But here recently, I’ve been restless with my teaching. I teach about writing all day long; I make a living by telling kids what to do and what not to do in order to write well—as if there’s some kind of formula. The other day I began to wonder if one day I will become like a dried up old pen—always talking about writing, but not having any ink in me to produce my own work. There isn’t a day that I don’t walk into the classroom, full of passion, yes, but feeling thoroughly inadequate because I’m inexperienced in what I’m teaching. I’m repeating notes, rather than sharing experience of what it’s really like in the writing world. That wears on you after a while.
Maybe, just maybe, it’s time to launch out and find a job doing what I love. Maybe I should start seeing the potential others see in my writing. But I know that if I want to ever find a job in writing, I’m going to have to hone my skill. I haven’t written an article or profile of anyone in years. I have a list of ideas to write, but as is typical of me, I’ve been too scared to pursue them, scared that the people would refuse, scared that someone would laugh at the notion that I wanted to write a profile without having a place in mind to publish it.
But finally the other day I realized that if I ever want to have a writing job, I have to be aggressive. I have to practice. And the only way to do that is by taking the opportunities that I have in my life right now.
For about 6 months now, I’ve had a person in mind to interview: Miss Johnny, a lady at the USO who has volunteered since the 40s drawing sketches of the servicemen who come in. I thought she would make an interesting person to write about. After several more weeks of waffling, I finally called my manager at the USO this week and asked for the contact information. Rather than getting the patronizing response I expected, the manager was thrilled and thought an article about Miss Johnny would be a great idea.
But I have a list of questions waiting to ask her, a pencil ready to write, and one less regret.
Who knows where this step will lead.

Thursday, July 7, 2011

A Better World. . .


I spotted this shot on the side of an abandoned building in my hometown. It epitomizes my feelings toward media in general--that I can do without it. That the world would be a better place without the Bachelor, America's Got Talent, Survivor, 101 Ways to Leave a Gameshow, and the thousands of other pointless shows that we watch while neglecting to truly experience life. If you watch these shows, don't take offense. I have the right to dislike them as much as you have the right to like them.
Besides, TV bashing might not be what the artist had in mind at all. Perhaps, he was trying to say that when life doesn't have television people end up spray painting old buildings.

Monday, July 4, 2011

One less regret: Tree



I’ve been alive for 25 years, 6 months, and 4 days now. During that time, I’ve missed out on a lot of things--not because they weren’t offered, but because I didn’t pursue them. Whether it was a relationship or a roller coast ride, a good sale or a good shot, an answer or an adventure, I've let a great many good things slip right on by because I was too afraid to take advantage of them. I began contemplating this on my last birthday. 25 years, I thought. It was my first really significant birthday. The other significant birthdays have always been joyful—the beginning of a new thing. 13, 16, 18, 21. But 25—that’s the beginning of the end of the beginning. It’s melancholy. And I remember thinking, distinctly, I want to make memories—not regrets in my life.
If I started now never making regrets, I’ve made enough in the past 25 years to keep me sullen for my next 50. I have things to do with my life. I’m not sure what yet. But every painting starts with a stroke. A stroke a day makes a portrait of a life. And in each stroke I can make sure that I have as few dark colors of regrets as possible by taking every chance I can to make someone’s world better, to make my own world better even in the smallest of ways.
So, I figured that I’d start a special kind of post here on the puddle—the one-less-regret post. Here is the first.

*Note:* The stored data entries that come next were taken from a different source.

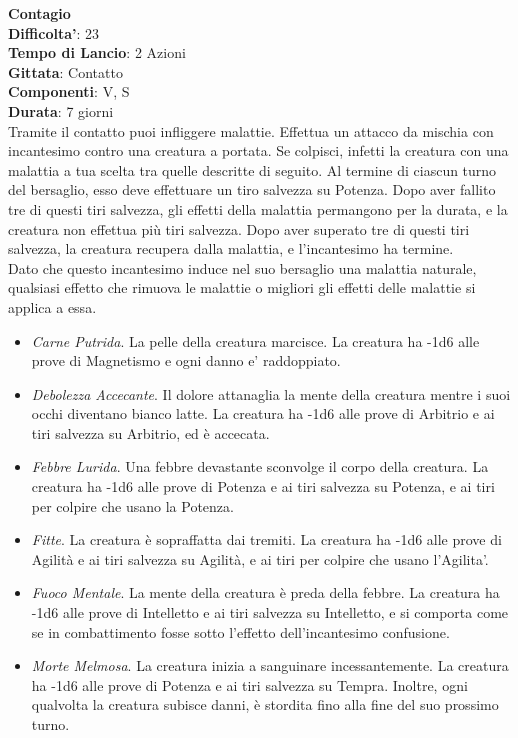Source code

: \begin{multicols}{2}
\medskip\textbf{Contagio}\\
\textbf{Difficolta'}: 23\\
\textbf{Tempo di Lancio}: 2 Azioni\\
\textbf{Gittata}: Contatto\\
\textbf{Componenti}: V, S\\
\textbf{Durata}: 7 giorni\\
Tramite il contatto puoi infliggere malattie. Effettua un attacco da mischia con incantesimo contro una creatura a portata. Se colpisci, infetti la creatura con una malattia a tua scelta tra quelle descritte di seguito. Al termine di ciascun turno del bersaglio, esso deve effettuare un tiro salvezza su Potenza. Dopo aver fallito tre di questi tiri salvezza, gli effetti della malattia permangono per la durata, e la creatura non effettua più tiri salvezza. Dopo aver superato tre di questi tiri salvezza, la creatura recupera dalla malattia, e l’incantesimo ha termine. \\
Dato che questo incantesimo induce nel suo bersaglio una malattia naturale, qualsiasi effetto che rimuova le malattie o migliori gli effetti delle malattie si applica a essa.\\
\begin{itemize}
	\item 
	\textit{Carne Putrida}. La pelle della creatura marcisce. La creatura ha -1d6 alle prove di Magnetismo e ogni danno e' raddoppiato.
\item 
	\textit{Debolezza Accecante}. Il dolore attanaglia la mente della creatura mentre i suoi occhi diventano bianco latte. La creatura ha -1d6  alle prove di Arbitrio e ai tiri salvezza su Arbitrio, ed è accecata.
\item 
   \textit{Febbre Lurida}. Una febbre devastante sconvolge il corpo della creatura. La creatura ha -1d6 alle prove di Potenza e ai tiri salvezza su Potenza, e ai tiri per
colpire che usano la Potenza.
\item 
\textit{Fitte}. La creatura è sopraffatta dai tremiti. La creatura ha -1d6 alle prove di Agilità e ai tiri salvezza su Agilità, e ai tiri per colpire che usano l'Agilita'.
\item 
\textit{Fuoco Mentale}. La mente della creatura è preda della febbre. La creatura ha -1d6 alle prove di Intelletto e ai tiri salvezza su Intelletto, e si comporta come se in combattimento fosse sotto l’effetto dell’incantesimo confusione.
\item 
\textit{Morte Melmosa}. La creatura inizia a sanguinare incessantemente. La creatura ha -1d6 alle prove di Potenza e ai tiri salvezza su Tempra. Inoltre, ogni qualvolta la creatura subisce danni, è stordita fino alla fine del suo prossimo turno.
\end{itemize}


\end{multicols}
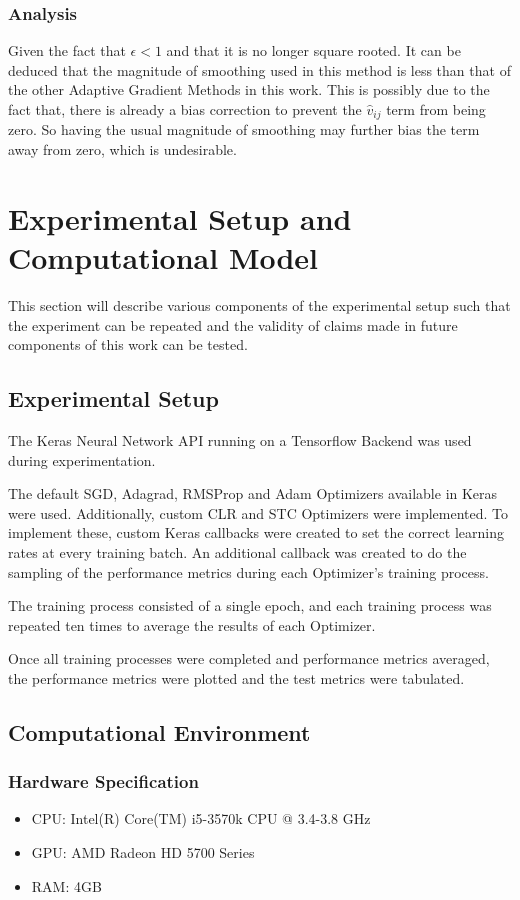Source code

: \documentclass{article}
\begin{document}
\subsubsection{Analysis}
Given the fact that $\epsilon < 1$ and that it is no longer square rooted. It can be deduced that the magnitude of smoothing used in this method is less than that of the other Adaptive Gradient Methods in this work. This is possibly due to the fact that, there is already a bias correction to prevent the $\hat{v}_{ij}$ term from being zero. So having the usual magnitude of smoothing may further bias the term away from zero, which is undesirable.

\section{Experimental Setup and Computational Model}

This section will describe various components of the experimental setup such that the experiment can be repeated and the validity of claims made in future components of this work can be tested.
\subsection{Experimental Setup}

The Keras Neural Network API running on a Tensorflow Backend was used during experimentation.

The default SGD, Adagrad, RMSProp and Adam Optimizers available in Keras were used. Additionally, custom CLR and STC Optimizers were implemented. To implement these, custom Keras callbacks were created to set the correct learning rates at every training batch. An additional callback was created to do the sampling of the performance metrics during each Optimizer's training process.

The training process consisted of a single epoch, and each training process was repeated ten times to average the results of each Optimizer.

Once all training processes were completed and performance metrics averaged, the performance metrics were plotted and the test metrics were tabulated.  

\subsection{Computational Environment}
\subsubsection{Hardware Specification}
\begin{itemize}
	\item  CPU: Intel(R) Core(TM) i5-3570k CPU @ 3.4-3.8 GHz
	\item  GPU: AMD Radeon HD 5700 Series
	\item  RAM: 4GB
\end{itemize}
\end{document}
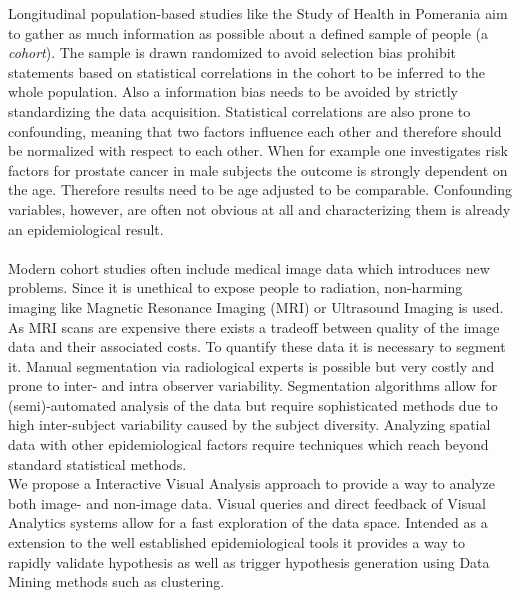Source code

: \documentclass[journal]{style/vgtc}           %
\begin{document}
Longitudinal population-based studies like the Study of Health in Pomerania \cite{Volzke2011} aim to gather as much information as possible about a defined sample of people (a \emph{cohort}).
%
The sample is drawn randomized to avoid selection bias prohibit statements based on statistical correlations in the cohort to be inferred to the whole population.
%
Also a information bias needs to be avoided by strictly standardizing the data acquisition.
%
Statistical correlations are also prone to confounding, meaning that two factors influence each other and therefore should be normalized with respect to each other.
%
When for example one investigates risk factors for prostate cancer in male subjects the outcome is strongly dependent on the age.
%
Therefore results need to be age adjusted to be comparable.
%
Confounding variables, however, are often not obvious at all and characterizing them is already an epidemiological result.
\\\\
Modern cohort studies often include medical image data which introduces new problems.
%
Since it is unethical to expose people to radiation, non-harming imaging like Magnetic Resonance Imaging (MRI) or Ultrasound Imaging is used.
%
As MRI scans are expensive there exists a tradeoff between quality of the image data and their associated costs.
%
To quantify these data it is necessary to segment it.
%
Manual segmentation via radiological experts is possible but very costly and prone to inter- and intra observer variability.
%
Segmentation algorithms allow for (semi)-automated analysis of the data but require sophisticated methods due to high inter-subject variability caused by the subject diversity.
%
Analyzing spatial data with other epidemiological factors require techniques which reach beyond standard statistical methods.
\\
We propose a Interactive Visual Analysis approach to provide a way to analyze both image- and non-image data.
%
Visual queries and direct feedback of Visual Analytics systems allow for a fast exploration of the data space.
%
Intended as a extension to the well established epidemiological tools it provides a way to rapidly validate hypothesis as well as trigger hypothesis generation using Data Mining methods such as clustering.
%


\end{document}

My camera has become one of the means of reversing regret and opening opportunity. So many times in my life I’ve wanted to snap a photo of something but didn’t want to inconvenience the person driving the car by asking to stop, or didn’t want to stop myself and risk potential embarrassment of having people stare while I took a picture of a ladybug on the ground. Slowly, I’ve started taking a stand for what I wanted. I've started stopping to snap.
While I was in Atlanta a week ago, Nic and I were driving down a country road. I spotted this tree standing alone out in a field of wheat, surrounded by a barbed wire fence. I could have moved on, not said anything to Nic. But I did and we stopped. These are a few of my new favorite pictures. And one less regret.

Friday, July 1, 2011

Dock


God is not that feeling of balance you get from sitting real still in a canoe, afraid to move ‘cause you might tip over. No, He’s the dock. Sometimes He’s the rope to save you when you’ve fallen out. But He’s always the steadfast thing. The steady thing. The sure thing. Not for a moment. Not for a temporary time. But for eternity.

Wednesday, May 25, 2011

His Whole World

Luke killed the engine of his ‘85 Ford pickup, silently praising the truck for lasting one more day. A long day at work—but not really long enough. There was still so much to do in the fields. He’d had to lay off 3 of his workers a month ago because money had gotten so tight. Their absence left him pulling their weight of the work himself.
Opening the door against the wind, he stepped out of the truck and looked up at the dark sky. A storm was definitely thinking about happening. But he didn’t mind; summer thunderstorms meant rain—rain was good for the crops. After grabbing his lunch box from the bed of the truck, he plodded toward the front porch with the burden of a man older than his 28 years.
The wind chime hanging from the overhang on the porch chimed out a frenzied cacophony in the wind. On the other side of the porch, the little Coke can airplane’s propeller was spinning. He chuckled, thinking that, had he loosed it from its wire, it would have sailed away. To where? he wondered. As he stared at the plane, slowly, he realized that he was stalling. Stalling to go from one storm into another.
He stepped up onto the concrete porch at the door, leaned against the posts, and kicked his boots against the top step to knock the mud from them. He wouldn’t be called a ‘careless slob’ twice. The door was unlocked and once inside he untied the boots and left them sitting beside the stacks of newspapers and dead potted plants in the foyer. As he walked into the kitchen, he hoped that she’d be waiting for him. He always hoped for that, even when there was never nourishment for his hope. But tonight, maybe. After all, she hated storms—especially being alone in them.
Instead, he predictably found the little light over the sink left on in the empty kitchen. Releasing a heavy sigh, he trudged across the dirty linoleum to the microwave. Inside, he found a covered plate of a casserole and steamed broccoli. He pressed the minute button and walked to the fridge. Pulling a glass from the dish drainer, he weighed it in his hands thoughtfully—one of his parents’ cups. He filled it with milk from a Tupperware pitcher in the refrigerator then turned to look out the kitchen window. The curtains writhed in the breeze coming through the screen. It was dark, but by the dusk to dawn light, he could see the branches of the oaks bouncing in a frantic rain dance.
“It’s looking bad out there.” Her soft words behind him sounded a bit scared, a bit angry—as if blaming him for the weather. When he turned, his wife was hugging herself, standing barefoot in boy shorts and one of his old t-shirts which was falling off one shoulder. Her hair was pulled back sloppily in a ponytail. She walked over to the beeping microwave, opened the door and stuck her finger in the casserole. Satisfied with the temperature, she set the plate down on the table and sighed. “Come eat, ‘fore it gets cold.”
Enough things are already cold in here, Luke thought. He didn’t move toward the table, watching as she turned to go back in the bedroom.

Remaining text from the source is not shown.